**Exercise goal:**
Look below for the line that contains "(rôle bourgmestre requis)", then copy it and each following line exactly, through and including the line that contains "## 🔍 **Test de la Logique**".
(Available data Opens)
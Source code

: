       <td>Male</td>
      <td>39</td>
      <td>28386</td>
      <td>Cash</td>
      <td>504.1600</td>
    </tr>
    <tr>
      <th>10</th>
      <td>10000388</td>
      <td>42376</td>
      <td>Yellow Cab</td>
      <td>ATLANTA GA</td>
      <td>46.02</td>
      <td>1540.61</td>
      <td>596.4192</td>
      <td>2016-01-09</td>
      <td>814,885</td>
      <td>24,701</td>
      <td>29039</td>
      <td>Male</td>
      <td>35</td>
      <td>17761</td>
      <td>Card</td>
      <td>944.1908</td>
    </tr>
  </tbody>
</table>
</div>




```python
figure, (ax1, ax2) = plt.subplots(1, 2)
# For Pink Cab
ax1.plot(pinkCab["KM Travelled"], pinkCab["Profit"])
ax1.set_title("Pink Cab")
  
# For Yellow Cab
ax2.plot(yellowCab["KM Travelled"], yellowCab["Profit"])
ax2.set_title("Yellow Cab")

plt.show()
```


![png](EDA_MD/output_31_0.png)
(Available data Closes)
(Available data Opens)
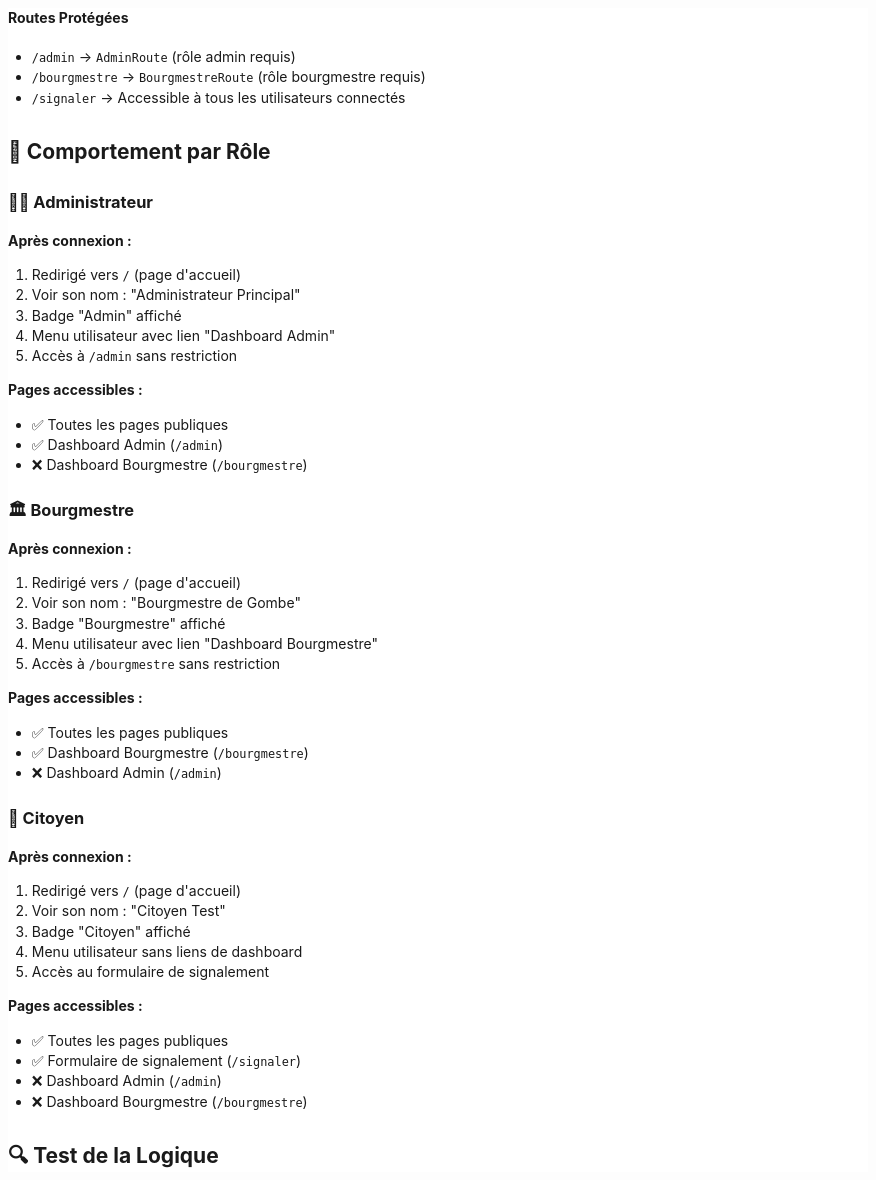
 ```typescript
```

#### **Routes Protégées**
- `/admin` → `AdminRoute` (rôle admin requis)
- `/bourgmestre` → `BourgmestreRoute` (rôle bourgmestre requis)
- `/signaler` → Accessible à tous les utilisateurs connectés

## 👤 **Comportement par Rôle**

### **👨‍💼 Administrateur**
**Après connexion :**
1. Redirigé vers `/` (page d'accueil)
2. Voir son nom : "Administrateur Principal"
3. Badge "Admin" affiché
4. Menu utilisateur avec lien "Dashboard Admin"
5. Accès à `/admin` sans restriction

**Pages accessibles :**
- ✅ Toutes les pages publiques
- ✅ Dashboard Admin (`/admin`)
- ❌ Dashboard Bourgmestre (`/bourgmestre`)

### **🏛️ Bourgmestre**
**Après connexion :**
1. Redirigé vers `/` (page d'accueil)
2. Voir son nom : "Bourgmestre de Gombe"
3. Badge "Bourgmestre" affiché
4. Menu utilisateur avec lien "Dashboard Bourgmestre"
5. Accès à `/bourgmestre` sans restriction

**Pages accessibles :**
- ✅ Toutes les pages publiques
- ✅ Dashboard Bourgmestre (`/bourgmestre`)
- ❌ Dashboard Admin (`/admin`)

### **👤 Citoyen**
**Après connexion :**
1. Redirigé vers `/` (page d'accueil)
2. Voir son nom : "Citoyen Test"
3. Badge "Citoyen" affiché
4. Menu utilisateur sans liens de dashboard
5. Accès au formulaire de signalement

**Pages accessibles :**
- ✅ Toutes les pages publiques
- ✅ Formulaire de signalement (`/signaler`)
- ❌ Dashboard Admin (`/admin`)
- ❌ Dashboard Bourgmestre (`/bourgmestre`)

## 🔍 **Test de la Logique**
(Available data Closes)
**Task solution:**
- `/bourgmestre` → `BourgmestreRoute` (rôle bourgmestre requis)
- `/signaler` → Accessible à tous les utilisateurs connectés

## 👤 **Comportement par Rôle**

### **👨‍💼 Administrateur**
**Après connexion :**
1. Redirigé vers `/` (page d'accueil)
2. Voir son nom : "Administrateur Principal"
3. Badge "Admin" affiché
4. Menu utilisateur avec lien "Dashboard Admin"
5. Accès à `/admin` sans restriction

**Pages accessibles :**
- ✅ Toutes les pages publiques
- ✅ Dashboard Admin (`/admin`)
- ❌ Dashboard Bourgmestre (`/bourgmestre`)

### **🏛️ Bourgmestre**
**Après connexion :**
1. Redirigé vers `/` (page d'accueil)
2. Voir son nom : "Bourgmestre de Gombe"
3. Badge "Bourgmestre" affiché
4. Menu utilisateur avec lien "Dashboard Bourgmestre"
5. Accès à `/bourgmestre` sans restriction

**Pages accessibles :**
- ✅ Toutes les pages publiques
- ✅ Dashboard Bourgmestre (`/bourgmestre`)
- ❌ Dashboard Admin (`/admin`)

### **👤 Citoyen**
**Après connexion :**
1. Redirigé vers `/` (page d'accueil)
2. Voir son nom : "Citoyen Test"
3. Badge "Citoyen" affiché
4. Menu utilisateur sans liens de dashboard
5. Accès au formulaire de signalement

**Pages accessibles :**
- ✅ Toutes les pages publiques
- ✅ Formulaire de signalement (`/signaler`)
- ❌ Dashboard Admin (`/admin`)
- ❌ Dashboard Bourgmestre (`/bourgmestre`)

## 🔍 **Test de la Logique**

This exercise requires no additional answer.